City of Pearl by Karen Traviss
Published: HarperCollins/Eos 2004
Series: Book 1 of the Wess’Har Series
Awards Nominated: Philip K. Dick Award, John W. Campbell Award
“Three separate alien societies have claims on Cavanagh's Star. But the new arrivals — the gethes from Earth — now threaten the tenuous balance of a coveted world.
Environmental Hazard Enforcement officer Shan Frankland agreed to lead a mission to Cavanagh's Star, knowing that 150 years would elapse before she could finally return home. But her landing, with a small group of scientists and Marines, has not gone unnoticed by Aras, the planet's designated guardian. An eternally evolving world himself, this sad, powerful being has already obliterated millions of alien interlopers and their great cities to protect the fragile native population.

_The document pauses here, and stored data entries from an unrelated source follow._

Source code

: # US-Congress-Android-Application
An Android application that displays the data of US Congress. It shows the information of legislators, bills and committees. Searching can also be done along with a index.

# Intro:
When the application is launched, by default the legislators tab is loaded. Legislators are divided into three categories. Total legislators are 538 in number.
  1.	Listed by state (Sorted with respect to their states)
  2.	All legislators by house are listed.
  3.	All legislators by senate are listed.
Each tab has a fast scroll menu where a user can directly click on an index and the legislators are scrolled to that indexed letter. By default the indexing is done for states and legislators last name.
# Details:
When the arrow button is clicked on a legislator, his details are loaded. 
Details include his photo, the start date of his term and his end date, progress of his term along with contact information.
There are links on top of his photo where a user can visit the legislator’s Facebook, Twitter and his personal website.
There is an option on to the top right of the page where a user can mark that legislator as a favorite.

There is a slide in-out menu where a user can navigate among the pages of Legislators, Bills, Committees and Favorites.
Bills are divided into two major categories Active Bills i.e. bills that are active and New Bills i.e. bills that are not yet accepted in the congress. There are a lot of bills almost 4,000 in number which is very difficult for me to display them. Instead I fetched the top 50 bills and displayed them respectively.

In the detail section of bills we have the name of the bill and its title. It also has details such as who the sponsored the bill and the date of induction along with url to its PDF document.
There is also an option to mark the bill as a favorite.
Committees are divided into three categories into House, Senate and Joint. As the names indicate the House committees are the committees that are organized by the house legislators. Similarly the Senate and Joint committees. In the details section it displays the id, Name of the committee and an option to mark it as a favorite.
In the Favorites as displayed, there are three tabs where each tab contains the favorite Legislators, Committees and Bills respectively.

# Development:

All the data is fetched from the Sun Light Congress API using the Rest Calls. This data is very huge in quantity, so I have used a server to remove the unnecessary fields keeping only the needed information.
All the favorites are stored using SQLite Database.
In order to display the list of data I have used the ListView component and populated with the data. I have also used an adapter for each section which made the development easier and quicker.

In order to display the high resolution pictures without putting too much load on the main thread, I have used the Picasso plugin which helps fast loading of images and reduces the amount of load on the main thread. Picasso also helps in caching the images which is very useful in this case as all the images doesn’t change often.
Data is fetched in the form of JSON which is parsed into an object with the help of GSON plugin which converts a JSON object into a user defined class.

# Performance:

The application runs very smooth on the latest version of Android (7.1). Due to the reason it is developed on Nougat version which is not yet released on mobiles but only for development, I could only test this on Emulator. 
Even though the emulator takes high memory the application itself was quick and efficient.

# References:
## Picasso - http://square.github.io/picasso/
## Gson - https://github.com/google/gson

Now Shan and her party — plus the small colony of fundamentalist humans who preceded them — could face a similar annihilation . . . or a fate far worse. Because Aras possesses a secret of the blood that would be disastrous if it fell into human hands — if the gethes survive the impending war their coming has inadvertently hastened.” ~from barnesandnoble.com
City of Pearl is Karen Traviss’s debut novel, and the first of a six book series (though it does stand well on its own). I chose to read it based on its selection as the December book for the 2011 Women in Science Fiction Book Club, and its selection as the December ‘Dare’ from the Calico Reaction blog.

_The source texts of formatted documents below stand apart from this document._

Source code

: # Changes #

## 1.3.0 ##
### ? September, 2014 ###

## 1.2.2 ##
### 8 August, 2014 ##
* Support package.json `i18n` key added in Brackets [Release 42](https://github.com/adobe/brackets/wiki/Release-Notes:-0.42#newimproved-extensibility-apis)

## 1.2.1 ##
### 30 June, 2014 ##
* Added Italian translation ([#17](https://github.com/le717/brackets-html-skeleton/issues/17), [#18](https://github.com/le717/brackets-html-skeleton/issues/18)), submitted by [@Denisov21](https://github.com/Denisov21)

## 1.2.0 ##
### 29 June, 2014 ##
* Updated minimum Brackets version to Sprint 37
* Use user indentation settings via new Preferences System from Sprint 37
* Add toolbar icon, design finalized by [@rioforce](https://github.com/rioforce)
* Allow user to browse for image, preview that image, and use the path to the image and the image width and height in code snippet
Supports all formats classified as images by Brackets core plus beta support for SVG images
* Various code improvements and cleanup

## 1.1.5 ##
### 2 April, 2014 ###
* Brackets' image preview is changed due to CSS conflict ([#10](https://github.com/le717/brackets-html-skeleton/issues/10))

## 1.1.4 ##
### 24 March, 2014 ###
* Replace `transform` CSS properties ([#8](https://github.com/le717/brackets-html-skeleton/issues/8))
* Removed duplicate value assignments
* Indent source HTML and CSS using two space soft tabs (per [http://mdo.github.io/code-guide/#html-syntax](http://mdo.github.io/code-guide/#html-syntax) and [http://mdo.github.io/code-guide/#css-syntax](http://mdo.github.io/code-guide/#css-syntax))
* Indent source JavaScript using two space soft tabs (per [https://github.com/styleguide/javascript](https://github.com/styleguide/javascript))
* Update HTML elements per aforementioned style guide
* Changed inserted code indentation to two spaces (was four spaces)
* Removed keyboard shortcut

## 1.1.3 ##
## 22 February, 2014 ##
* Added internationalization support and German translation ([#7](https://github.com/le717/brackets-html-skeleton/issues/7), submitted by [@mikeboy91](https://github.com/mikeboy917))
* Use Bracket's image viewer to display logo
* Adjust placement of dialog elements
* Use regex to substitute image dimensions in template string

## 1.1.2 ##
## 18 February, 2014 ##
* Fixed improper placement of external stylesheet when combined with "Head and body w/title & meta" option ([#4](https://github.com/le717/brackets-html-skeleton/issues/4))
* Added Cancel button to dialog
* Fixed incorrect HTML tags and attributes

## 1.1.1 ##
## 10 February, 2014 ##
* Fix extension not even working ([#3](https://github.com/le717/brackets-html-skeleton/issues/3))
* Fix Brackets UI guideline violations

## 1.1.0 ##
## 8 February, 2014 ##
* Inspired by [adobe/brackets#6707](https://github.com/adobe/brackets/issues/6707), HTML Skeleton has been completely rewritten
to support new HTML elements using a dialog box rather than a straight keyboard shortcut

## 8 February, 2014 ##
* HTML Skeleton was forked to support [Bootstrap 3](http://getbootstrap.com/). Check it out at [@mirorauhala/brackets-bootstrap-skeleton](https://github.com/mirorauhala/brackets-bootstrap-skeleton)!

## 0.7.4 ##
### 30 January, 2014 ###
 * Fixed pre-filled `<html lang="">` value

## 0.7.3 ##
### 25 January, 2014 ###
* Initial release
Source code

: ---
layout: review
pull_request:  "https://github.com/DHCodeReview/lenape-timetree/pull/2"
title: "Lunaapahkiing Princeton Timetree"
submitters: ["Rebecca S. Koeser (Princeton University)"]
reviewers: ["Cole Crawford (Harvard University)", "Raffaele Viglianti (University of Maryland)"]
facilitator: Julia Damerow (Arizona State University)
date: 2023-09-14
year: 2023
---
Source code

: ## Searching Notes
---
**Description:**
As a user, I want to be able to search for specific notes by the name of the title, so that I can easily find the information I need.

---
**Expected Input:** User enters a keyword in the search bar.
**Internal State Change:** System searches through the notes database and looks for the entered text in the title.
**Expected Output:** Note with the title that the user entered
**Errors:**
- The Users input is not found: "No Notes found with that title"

City of Pearl addressed many social and moral topics that are relevant to today’s society, through the lenses of several distinct alien cultures and their conflicts with each other and humanity. The alien cultures included the expansionist Isenj, the environmentalist Wess’Har, and the aquatic Bezeri. Humanity presented less of a unified cultural front than these species, since the fundamentalist colony, various factions within Shan’s group, and the galactic human civilization all embraced very different ideologies. I enjoyed how the conflicts between the alien cultures and factions of humanity slowly built in severity throughout the story.
The leader of the human expedition, Shan Frankland, and the human’s Wess’Har guardian, Aras, were the main characters of the novel. Shan was a no-nonsense cop, but she was also an environmentalist, a Vegan, and she carried a pretty deep distaste for her own species. Her personal philosophy was conveniently similar to many aspects of Wess’Har cultural beliefs. As a physical if not ideological outsider to his own species, Aras seemed a little like the alien counterpart to Shan’s role in the story. I enjoyed their interactions, but the pattern of their relationship felt a little too predictable to me. On her own, I thought Shan was an unusual and interesting heroine, but she was also a terrible expedition leader. Much of the conflict in the story was a result of her keeping her underlings deliberately uninformed and isolated. Unnecessary withholding of information was fairly common throughout the story, from Shan’s treatment of her human colleagues to her own ‘Suppressed Briefing’. I appreciated that Shan was a flawed character, but the particular flaw of poor communication became a little tiresome.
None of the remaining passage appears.